A Beijing-based think tank has become the first Chinese economic research institute linked to the government to predict that China's economic growth rate will slow below 6% next year. The National Institution for Finance and Development (NIFD) on Wednesday said that China's economic growth rate will slow to 5.8% in 2020 from an estimated 6.1% this year. This is at the bottom end of China's target range of 6 to 6.5% growth for 2019, and further indicates the continued downward pressure on the economy from the trade war with the United States as well as domestic headwinds.
In Sino-US trade deal, uncertainty about a potential deal between the world's two biggest economies remain on the table as President Donald Trump failed to offer many details about the trade talks in a speech on Tuesday. President Trump said China had agreed to buy up to $50 billion in U. S. soybeans, pork and other agricultural products annually, but China is reluctant to put a numerical commitment in the text of a potential agreement.
The dispute over farm purchases is one of several issues that have delayed completion of the limited trade accord announced by Trump and Chinese Vice Premier Liu He on Oct. 11. Both sides are also at odds over when and by how much the U. S. would agree to lift tariffs on Chinese imports. Chinese officials have also resisted U. S. demands for a strong enforcement mechanism for the deal and curbs on the forced transfer of technology for companies seeking to do business in China.

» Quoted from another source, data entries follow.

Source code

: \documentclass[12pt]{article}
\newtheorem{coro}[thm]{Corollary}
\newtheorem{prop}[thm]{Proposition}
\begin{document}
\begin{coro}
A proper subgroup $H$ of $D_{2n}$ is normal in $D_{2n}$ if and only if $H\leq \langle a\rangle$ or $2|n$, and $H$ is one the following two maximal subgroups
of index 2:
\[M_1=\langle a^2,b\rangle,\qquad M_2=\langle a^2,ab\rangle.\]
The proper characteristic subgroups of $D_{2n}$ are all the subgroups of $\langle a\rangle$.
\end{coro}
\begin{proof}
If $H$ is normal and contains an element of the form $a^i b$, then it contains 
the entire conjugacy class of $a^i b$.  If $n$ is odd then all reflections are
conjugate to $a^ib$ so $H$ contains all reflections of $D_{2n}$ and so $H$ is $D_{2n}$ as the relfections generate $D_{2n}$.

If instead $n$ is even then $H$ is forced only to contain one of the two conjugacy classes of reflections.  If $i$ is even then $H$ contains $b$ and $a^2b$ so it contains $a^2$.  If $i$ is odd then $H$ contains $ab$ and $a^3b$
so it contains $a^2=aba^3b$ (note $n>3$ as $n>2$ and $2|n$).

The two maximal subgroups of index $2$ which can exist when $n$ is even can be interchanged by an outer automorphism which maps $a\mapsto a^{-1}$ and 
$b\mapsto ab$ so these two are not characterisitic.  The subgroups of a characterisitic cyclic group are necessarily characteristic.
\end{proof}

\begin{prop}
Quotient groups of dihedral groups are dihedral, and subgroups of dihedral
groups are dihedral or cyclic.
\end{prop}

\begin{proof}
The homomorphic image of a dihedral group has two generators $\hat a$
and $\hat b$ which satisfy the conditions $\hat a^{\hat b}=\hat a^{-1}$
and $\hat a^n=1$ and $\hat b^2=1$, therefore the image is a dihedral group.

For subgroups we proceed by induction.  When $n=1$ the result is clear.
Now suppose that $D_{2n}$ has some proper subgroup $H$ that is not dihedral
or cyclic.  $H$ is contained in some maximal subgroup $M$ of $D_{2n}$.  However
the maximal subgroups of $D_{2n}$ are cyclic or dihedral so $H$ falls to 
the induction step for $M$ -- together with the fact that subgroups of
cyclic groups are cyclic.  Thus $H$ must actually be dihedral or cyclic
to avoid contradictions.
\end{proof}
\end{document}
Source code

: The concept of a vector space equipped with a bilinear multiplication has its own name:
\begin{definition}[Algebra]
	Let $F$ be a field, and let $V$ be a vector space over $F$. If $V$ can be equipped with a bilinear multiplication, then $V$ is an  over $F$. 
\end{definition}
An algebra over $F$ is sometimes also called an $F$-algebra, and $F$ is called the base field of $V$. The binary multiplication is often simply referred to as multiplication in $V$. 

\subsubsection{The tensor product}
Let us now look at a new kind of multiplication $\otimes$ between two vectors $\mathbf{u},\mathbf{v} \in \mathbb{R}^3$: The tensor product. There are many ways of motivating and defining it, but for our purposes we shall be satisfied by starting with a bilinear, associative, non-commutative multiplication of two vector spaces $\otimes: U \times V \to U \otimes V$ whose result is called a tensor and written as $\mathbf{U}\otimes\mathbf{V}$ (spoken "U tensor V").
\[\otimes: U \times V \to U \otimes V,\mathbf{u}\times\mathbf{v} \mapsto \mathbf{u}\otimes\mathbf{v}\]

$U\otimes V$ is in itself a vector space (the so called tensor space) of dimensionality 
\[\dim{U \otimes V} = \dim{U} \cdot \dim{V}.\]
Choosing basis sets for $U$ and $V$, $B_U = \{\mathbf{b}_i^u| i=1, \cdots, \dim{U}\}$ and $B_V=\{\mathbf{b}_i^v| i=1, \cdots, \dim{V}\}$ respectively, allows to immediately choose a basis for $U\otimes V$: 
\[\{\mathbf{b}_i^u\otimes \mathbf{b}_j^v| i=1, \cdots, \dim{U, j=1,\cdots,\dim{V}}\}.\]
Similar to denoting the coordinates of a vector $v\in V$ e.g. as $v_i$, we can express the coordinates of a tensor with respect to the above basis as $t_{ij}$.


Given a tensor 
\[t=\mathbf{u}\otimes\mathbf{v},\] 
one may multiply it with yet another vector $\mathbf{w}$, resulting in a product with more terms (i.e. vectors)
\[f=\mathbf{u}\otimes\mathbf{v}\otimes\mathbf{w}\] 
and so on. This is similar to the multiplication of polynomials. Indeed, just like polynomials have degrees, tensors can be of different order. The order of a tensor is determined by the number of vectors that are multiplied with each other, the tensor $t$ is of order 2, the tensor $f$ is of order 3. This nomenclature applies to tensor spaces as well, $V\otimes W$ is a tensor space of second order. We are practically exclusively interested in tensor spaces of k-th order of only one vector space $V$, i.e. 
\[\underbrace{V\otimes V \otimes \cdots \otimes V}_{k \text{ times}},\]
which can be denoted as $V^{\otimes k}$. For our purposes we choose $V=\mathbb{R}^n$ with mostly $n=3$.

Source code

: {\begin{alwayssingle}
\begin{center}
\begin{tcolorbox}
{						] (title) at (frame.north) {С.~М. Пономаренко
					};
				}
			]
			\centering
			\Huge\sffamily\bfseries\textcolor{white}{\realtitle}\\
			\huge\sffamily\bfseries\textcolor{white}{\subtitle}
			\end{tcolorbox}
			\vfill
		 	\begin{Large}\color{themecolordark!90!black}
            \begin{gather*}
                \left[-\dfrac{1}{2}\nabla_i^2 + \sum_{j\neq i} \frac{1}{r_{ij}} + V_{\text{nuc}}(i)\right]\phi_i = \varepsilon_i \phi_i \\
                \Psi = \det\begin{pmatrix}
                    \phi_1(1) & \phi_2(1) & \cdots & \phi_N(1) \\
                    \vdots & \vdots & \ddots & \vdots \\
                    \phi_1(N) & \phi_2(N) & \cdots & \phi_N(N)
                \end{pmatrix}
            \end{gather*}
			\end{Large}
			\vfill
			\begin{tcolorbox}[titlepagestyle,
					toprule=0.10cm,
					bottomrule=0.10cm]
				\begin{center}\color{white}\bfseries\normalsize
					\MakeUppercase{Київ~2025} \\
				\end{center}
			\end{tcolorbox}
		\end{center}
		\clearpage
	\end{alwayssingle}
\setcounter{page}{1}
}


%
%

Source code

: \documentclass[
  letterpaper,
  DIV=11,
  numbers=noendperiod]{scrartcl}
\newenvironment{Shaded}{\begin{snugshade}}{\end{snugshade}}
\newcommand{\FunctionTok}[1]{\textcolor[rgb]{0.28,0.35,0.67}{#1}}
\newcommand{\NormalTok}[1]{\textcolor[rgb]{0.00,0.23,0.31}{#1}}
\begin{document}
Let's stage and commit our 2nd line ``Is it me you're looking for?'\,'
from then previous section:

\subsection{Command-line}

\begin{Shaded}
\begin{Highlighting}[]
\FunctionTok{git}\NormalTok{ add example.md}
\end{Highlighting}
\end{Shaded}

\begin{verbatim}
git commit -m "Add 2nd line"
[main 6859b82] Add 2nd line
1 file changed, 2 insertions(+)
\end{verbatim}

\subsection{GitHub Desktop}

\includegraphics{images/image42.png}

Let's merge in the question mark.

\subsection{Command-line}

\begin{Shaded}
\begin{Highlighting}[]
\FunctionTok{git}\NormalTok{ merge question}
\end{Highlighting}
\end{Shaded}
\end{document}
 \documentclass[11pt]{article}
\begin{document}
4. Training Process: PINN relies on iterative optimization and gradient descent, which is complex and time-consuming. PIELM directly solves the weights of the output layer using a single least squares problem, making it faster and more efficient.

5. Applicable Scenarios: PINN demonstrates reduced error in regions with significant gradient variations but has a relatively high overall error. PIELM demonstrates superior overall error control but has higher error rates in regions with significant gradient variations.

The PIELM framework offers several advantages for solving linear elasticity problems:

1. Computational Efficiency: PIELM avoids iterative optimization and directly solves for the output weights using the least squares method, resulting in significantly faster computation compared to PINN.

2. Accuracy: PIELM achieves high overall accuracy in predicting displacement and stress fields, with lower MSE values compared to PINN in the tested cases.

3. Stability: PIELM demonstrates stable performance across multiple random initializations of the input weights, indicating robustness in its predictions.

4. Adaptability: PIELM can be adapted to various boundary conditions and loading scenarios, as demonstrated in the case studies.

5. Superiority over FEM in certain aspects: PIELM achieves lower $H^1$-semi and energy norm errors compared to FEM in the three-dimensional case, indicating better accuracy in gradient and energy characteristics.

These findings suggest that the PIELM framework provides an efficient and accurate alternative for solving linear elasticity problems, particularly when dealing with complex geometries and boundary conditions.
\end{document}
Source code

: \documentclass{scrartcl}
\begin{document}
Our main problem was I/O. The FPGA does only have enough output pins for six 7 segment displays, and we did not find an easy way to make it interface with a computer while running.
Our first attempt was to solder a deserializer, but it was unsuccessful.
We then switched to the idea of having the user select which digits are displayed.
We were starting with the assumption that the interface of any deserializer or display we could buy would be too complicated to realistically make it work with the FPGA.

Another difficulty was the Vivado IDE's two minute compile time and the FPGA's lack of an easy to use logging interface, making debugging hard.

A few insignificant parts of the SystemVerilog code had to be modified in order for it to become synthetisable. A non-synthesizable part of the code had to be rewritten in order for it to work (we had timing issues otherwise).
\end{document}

Property counters continued its recent decline on rising social unrest. New World Development (00017) edged down 0.6% to HK$10.4. Sun Hung Kai Properties (00016) shed 1.3% to HK$108. Hang Lung Properties (00101) dropped 1.5% to HK$16.06. Wharf REIC (01997) fell 1.2% to HK$41.78. Henderson Land Development (00012) softened 0.8% to HK$36.95. Sino Land (00083) slipped 1% to HK$11.32. CK Asset (01113) weakened by 0.8% to HK$52.
Tencent, the Chinese social media behemoth, slid 2.3% to HK$319.80. Third-quarter profit attributable to shareholders fell 13% from a year earlier to 20.4 billion yuan (US$2.9 billion), the company said after the market closed on Wednesday.
361 Degrees International slumped 16% to HK$1.35, the biggest drop since September 2017, after the Chinese sportswear maker said its auditor KPMG quit because the two parties could not reach a consensus on the audit service fee.
Cathay Pacific Airways shed 0.8% to HK$9.91 after the carrier said Cathay Dragon's traffic in October decreased 7.1% from a year ago.